> **WORK TASK**
Please go over the material below and count each line with the string "fullscreen", giving only the total.

> **EXERCISE INPUT**
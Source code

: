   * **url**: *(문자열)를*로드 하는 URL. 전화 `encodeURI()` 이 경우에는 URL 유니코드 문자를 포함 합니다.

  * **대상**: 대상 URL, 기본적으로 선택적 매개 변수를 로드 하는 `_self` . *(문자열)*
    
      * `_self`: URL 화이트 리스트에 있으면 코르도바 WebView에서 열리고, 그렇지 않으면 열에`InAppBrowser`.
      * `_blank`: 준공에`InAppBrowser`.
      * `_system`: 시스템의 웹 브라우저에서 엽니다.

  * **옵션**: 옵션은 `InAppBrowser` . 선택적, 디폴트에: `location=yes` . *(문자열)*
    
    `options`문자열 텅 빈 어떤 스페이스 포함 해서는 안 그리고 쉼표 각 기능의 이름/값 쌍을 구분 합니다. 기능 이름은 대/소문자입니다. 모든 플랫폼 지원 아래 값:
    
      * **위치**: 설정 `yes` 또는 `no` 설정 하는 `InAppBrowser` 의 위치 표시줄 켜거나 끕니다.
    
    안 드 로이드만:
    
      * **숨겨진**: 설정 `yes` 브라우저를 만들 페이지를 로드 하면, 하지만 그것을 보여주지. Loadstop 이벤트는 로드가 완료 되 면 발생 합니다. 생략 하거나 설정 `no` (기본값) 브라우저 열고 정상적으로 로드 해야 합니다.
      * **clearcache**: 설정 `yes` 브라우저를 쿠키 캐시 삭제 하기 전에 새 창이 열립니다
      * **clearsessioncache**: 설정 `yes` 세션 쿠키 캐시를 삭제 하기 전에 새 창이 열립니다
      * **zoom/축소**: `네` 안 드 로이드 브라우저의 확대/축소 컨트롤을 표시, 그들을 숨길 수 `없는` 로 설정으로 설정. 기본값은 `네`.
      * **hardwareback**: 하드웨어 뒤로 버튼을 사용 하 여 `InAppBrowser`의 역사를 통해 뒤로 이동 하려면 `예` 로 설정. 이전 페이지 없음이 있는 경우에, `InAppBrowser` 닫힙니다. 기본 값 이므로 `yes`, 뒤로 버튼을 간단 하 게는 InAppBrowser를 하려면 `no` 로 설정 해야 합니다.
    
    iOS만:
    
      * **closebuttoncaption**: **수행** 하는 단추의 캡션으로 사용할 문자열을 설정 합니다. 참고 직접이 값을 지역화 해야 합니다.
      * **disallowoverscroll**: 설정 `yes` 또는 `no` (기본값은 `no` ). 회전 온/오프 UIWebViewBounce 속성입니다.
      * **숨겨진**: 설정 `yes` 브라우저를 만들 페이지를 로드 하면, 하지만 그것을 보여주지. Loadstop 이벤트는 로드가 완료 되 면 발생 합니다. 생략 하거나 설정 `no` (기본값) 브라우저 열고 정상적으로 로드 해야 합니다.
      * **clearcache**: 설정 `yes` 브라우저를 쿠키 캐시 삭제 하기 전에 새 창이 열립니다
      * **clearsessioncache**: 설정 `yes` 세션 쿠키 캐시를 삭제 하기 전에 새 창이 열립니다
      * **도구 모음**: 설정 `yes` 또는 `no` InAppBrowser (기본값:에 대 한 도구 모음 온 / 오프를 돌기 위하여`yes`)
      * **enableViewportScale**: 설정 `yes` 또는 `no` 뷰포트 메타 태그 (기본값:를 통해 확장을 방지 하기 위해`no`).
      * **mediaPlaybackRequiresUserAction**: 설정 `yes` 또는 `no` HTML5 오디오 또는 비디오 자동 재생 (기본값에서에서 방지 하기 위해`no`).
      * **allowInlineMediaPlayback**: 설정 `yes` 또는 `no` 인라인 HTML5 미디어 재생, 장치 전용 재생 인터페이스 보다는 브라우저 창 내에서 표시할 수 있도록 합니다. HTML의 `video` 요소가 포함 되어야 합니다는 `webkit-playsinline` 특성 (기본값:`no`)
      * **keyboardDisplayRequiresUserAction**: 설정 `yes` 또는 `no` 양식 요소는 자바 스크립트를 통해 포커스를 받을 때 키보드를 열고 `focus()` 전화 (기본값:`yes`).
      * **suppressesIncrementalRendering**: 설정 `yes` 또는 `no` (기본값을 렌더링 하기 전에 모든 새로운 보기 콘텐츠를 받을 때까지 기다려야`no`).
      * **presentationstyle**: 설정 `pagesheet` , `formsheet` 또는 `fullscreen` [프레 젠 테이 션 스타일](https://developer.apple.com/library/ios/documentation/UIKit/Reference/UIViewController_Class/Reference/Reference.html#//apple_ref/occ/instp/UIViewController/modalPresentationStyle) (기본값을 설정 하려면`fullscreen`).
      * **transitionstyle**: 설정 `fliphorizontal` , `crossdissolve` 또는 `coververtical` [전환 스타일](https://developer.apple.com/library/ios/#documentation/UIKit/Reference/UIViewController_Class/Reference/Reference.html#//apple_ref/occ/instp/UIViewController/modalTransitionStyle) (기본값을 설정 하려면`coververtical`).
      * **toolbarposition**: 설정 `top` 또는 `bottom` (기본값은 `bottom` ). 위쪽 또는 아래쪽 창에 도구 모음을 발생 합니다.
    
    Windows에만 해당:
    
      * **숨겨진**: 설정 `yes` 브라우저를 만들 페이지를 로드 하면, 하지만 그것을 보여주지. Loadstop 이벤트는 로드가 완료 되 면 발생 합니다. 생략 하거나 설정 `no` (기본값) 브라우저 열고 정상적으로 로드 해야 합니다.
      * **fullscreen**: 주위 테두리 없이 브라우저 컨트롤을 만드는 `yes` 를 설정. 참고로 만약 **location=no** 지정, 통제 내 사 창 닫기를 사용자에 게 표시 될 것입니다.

> **ANSWER BOX**
2